Accordingly, the base unit 312 is a chassis including at least three wheels 318, 320 mounted with respect to the frame 316. The frame 316 is characterized by an upper face 380. The first attachment interface 330 includes body mounts 332 exposed at the upper face 380, and the first vehicle body portion 342 is an entire vehicle body. The second extension module 334A has a second vehicle body portion 342A and a third attachment interface 336A mounted with respect to the third vehicle body portion 342A. The first and third attachment interfaces 330, 336A are configured to selectively and releasably engage one another such that the second extension module 334A and the base unit 312 form a single drivable unit 340A when the first and third attachment interfaces 330, 336A are engaged with one another. The second extension module 334A is characterized by the absence of an auxiliary power unit 78.

Referring to FIGS. 10 and 11, wherein like reference numbers refer to like components from FIGS. 1-9, an expandable vehicle system 410 includes a base unit 412 having a frame 416, front wheels 418 rotatably mounted with respect to the frame 416, rear wheels 420 rotatably mounted with respect to the frame 416, and a battery-electric propulsion system (shown at 462 in FIG. 11) mounted with respect to the frame 416. The base unit 412 includes a body portion 414 mounted with respect to the frame 416. The body portion 414 defines an interior compartment 422. A seat 428 is mounted with respect to the body portion 414 and is disposed within the interior compartment 422.

The base unit 412 includes a steering system 430 and a braking system 432. Accordingly, with a vehicle body, propulsion system 462, steering system 430, and braking system 432, the base unit 412 forms a compact, electric vehicle that is independently drivable without and extension module. The steering system 430 and the braking system 432 are “by wire,” i.e., they are controllable via electronic or other non-mechanical control signals. Referring specifically to FIG. 11, the steering system 430 includes a steering input device 436, such as a steering wheel, which is manipulatable by a human vehicle driver to control the steering system 430. For example, the human vehicle driver inputs mechanical steering signals into the steering system 430 by changing the angular position of the steering wheel and the angular velocity of the steering wheel. A steering transducer 438 detects the angular position of the steering wheel and the angular velocity of the steering wheel and converts these mechanical steering signals to electronic or other non-mechanical steering input signals 440. The steering transducer 438 is operatively connected to a control unit 442 and transmits the steering input signals 440 to the control unit 442. A control unit typically includes a microprocessor, ROM and RAM and appropriate input and output circuits of a known type for receiving the various input signals and for outputting various control commands to the actuators.

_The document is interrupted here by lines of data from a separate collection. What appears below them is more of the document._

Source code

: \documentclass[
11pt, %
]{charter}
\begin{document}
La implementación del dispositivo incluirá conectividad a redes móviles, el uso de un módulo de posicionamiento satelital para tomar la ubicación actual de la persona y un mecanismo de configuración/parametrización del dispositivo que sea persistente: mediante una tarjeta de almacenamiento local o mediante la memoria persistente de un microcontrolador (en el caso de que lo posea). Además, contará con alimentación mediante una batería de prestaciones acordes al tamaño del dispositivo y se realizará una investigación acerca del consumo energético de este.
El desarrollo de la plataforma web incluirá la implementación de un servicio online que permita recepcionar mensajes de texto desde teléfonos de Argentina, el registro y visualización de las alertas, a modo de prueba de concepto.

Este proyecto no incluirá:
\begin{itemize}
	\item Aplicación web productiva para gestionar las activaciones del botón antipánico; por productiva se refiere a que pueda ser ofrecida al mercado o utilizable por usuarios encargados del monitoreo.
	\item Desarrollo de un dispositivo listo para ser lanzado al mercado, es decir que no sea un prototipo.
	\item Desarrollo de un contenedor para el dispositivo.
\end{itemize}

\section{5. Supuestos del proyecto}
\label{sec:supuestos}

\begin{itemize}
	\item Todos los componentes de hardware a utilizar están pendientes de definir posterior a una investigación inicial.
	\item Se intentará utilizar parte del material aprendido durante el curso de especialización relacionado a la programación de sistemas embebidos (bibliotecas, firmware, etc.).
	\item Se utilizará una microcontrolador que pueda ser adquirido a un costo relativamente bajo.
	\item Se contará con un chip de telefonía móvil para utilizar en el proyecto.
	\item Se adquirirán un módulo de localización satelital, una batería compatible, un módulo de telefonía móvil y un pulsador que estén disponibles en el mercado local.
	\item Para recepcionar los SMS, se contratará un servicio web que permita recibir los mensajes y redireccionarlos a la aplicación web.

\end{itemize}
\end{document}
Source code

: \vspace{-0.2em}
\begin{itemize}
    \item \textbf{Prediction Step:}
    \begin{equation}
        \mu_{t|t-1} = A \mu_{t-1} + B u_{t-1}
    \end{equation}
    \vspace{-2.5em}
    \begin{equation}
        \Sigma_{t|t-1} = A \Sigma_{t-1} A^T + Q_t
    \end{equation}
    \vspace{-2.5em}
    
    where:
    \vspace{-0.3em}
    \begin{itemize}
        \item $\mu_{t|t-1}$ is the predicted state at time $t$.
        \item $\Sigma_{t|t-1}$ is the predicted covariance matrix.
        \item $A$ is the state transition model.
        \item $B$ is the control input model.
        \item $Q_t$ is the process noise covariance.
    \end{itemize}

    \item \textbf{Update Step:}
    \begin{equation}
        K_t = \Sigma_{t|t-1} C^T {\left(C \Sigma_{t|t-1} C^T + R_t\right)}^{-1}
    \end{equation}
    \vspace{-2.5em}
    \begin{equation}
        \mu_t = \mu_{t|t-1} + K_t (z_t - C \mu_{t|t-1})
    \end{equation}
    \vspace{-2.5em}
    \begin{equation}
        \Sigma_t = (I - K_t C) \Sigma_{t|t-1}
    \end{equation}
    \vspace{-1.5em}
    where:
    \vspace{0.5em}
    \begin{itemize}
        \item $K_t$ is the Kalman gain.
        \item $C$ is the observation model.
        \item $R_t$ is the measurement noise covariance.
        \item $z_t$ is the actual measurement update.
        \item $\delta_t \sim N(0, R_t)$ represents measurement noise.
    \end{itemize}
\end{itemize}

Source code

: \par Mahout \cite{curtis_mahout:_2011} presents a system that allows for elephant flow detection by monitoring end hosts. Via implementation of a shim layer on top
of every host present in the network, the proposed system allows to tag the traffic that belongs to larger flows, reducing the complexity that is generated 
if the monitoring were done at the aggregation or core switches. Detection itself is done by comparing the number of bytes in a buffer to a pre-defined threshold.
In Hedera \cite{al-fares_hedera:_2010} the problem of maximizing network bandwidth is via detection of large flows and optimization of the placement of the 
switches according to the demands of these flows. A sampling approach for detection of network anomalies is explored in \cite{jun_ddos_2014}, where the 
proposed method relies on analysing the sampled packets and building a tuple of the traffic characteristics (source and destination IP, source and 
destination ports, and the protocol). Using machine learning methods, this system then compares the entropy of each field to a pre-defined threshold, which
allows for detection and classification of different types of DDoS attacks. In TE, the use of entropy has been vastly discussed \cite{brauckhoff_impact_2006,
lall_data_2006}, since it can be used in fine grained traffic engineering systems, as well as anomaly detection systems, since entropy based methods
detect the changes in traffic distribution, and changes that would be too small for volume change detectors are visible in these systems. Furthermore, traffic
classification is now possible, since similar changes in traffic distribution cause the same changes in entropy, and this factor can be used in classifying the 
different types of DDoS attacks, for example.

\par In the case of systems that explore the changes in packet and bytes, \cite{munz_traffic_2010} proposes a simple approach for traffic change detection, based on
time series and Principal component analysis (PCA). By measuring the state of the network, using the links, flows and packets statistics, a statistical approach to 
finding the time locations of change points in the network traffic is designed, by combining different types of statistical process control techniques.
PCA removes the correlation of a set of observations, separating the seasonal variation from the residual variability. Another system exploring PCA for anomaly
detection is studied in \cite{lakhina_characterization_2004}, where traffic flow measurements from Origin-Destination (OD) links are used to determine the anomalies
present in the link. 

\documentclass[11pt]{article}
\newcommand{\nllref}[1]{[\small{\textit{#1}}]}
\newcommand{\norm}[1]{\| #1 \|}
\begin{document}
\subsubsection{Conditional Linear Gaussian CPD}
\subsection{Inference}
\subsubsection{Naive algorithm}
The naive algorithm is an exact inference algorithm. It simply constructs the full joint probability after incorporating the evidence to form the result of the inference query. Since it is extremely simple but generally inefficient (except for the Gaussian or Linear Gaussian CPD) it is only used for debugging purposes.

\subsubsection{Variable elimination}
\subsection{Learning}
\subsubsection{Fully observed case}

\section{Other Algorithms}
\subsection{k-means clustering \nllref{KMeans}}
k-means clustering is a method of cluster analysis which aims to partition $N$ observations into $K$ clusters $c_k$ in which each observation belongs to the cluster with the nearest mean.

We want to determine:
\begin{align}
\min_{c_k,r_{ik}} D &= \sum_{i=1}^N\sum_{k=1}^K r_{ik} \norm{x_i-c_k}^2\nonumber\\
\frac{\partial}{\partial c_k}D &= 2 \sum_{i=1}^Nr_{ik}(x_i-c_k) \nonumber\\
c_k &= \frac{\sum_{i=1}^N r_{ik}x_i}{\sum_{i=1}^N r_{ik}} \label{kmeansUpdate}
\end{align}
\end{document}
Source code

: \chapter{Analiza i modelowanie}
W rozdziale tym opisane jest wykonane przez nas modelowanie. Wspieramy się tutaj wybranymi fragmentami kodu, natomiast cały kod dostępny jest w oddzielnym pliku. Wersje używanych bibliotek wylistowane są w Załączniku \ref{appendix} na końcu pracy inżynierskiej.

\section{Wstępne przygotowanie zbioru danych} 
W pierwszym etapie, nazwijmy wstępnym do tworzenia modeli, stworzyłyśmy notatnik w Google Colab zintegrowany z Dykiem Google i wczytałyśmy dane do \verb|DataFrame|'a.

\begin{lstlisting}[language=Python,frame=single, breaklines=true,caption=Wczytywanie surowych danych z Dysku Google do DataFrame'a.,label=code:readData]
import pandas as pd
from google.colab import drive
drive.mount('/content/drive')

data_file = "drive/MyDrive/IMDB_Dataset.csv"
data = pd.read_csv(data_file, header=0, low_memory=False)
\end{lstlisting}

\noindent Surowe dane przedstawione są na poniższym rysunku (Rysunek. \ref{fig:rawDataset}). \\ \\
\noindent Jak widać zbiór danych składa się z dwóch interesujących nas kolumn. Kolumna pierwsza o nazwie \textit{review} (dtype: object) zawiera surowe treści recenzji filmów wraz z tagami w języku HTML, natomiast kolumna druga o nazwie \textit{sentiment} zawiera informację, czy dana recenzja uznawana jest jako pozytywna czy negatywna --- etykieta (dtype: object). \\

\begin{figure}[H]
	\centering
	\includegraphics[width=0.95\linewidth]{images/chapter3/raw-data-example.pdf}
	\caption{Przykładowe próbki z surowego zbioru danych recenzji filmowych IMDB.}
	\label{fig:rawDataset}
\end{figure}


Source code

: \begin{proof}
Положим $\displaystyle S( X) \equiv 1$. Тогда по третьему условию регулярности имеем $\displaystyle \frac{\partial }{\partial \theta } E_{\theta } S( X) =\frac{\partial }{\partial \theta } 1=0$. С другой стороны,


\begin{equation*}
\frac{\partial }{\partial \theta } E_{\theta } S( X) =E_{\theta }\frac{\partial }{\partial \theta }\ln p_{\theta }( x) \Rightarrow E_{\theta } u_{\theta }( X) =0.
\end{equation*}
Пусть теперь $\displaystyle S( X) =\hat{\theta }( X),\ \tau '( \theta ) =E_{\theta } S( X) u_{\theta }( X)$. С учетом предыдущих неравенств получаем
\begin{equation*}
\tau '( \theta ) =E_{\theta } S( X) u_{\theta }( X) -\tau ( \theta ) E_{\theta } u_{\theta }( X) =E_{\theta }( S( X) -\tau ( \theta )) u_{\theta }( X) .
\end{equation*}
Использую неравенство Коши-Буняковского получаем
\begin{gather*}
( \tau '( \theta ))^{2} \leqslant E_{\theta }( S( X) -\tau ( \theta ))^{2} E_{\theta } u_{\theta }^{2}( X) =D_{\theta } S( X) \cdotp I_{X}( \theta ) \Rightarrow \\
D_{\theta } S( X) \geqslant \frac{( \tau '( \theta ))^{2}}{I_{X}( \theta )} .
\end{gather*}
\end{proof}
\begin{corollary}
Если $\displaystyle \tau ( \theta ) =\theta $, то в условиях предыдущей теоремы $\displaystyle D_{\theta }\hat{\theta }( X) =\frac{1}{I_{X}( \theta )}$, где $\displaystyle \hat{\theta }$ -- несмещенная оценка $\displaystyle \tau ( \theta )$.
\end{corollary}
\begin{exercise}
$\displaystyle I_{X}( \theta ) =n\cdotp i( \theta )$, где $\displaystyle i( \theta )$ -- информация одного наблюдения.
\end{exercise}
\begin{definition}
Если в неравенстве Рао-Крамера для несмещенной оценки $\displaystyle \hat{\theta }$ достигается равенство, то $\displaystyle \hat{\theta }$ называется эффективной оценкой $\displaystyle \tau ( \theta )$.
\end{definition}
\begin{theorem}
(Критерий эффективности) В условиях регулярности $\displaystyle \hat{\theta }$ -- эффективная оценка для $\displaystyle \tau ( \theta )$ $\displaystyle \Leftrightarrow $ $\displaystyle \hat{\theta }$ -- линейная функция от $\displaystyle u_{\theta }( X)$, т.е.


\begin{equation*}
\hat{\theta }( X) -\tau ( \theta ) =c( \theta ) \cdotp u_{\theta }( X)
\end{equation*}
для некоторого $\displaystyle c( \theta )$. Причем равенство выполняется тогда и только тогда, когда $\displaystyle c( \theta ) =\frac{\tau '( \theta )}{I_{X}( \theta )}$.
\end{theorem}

The control unit 442 processes the steering input signals 440 in combination with various sensor signals and in accordance with a predetermined algorithm to generate steering actuator control signals 446. The control unit 442 is operatively connected to a steering actuator 448 and transmits the steering actuator control signals 446 thereto. The steering actuator 448 is operably connected to the front wheels 418 and configured to adjust the steering angle of the front wheels 418 in response to the control signals 446 from the control unit 442. Actuators in a by-wire system transform electronic (or other non-mechanical) control signals into a mechanical action or otherwise influence a system's behavior in response to the control signals. Examples of actuators that may be used in a by-wire system include electromechanical actuators such as electric servomotors, translational and rotational solenoids, magnetorheological actuators, electrohydraulic actuators, and electrorheological actuators. Those skilled in the art will recognize and understand mechanisms by which the steering angle may adjusted. In one embodiment, the steering actuator 448 is an electric drive motor configured to adjust a mechanical steering rack.

Similarly, the braking system 432 includes a braking input device 450, such as a brake pedal, which is manipulatable by a human vehicle driver to control the braking system 432. For example, the human vehicle driver inputs mechanical braking signals into the braking system 432 by changing the position of the brake pedal relative to the body portion 414 and the velocity of the brake pedal relative to the body portion 414. A braking transducer 452 detects the position of the brake pedal relative to the body portion 414 and the velocity of the brake pedal relative to the body portion 414, and converts these mechanical braking signals to electronic or other non-mechanical braking input signals 454. The braking transducer 452 is operatively connected to the control unit 442 and transmits the braking input signals 454 to the control unit 442.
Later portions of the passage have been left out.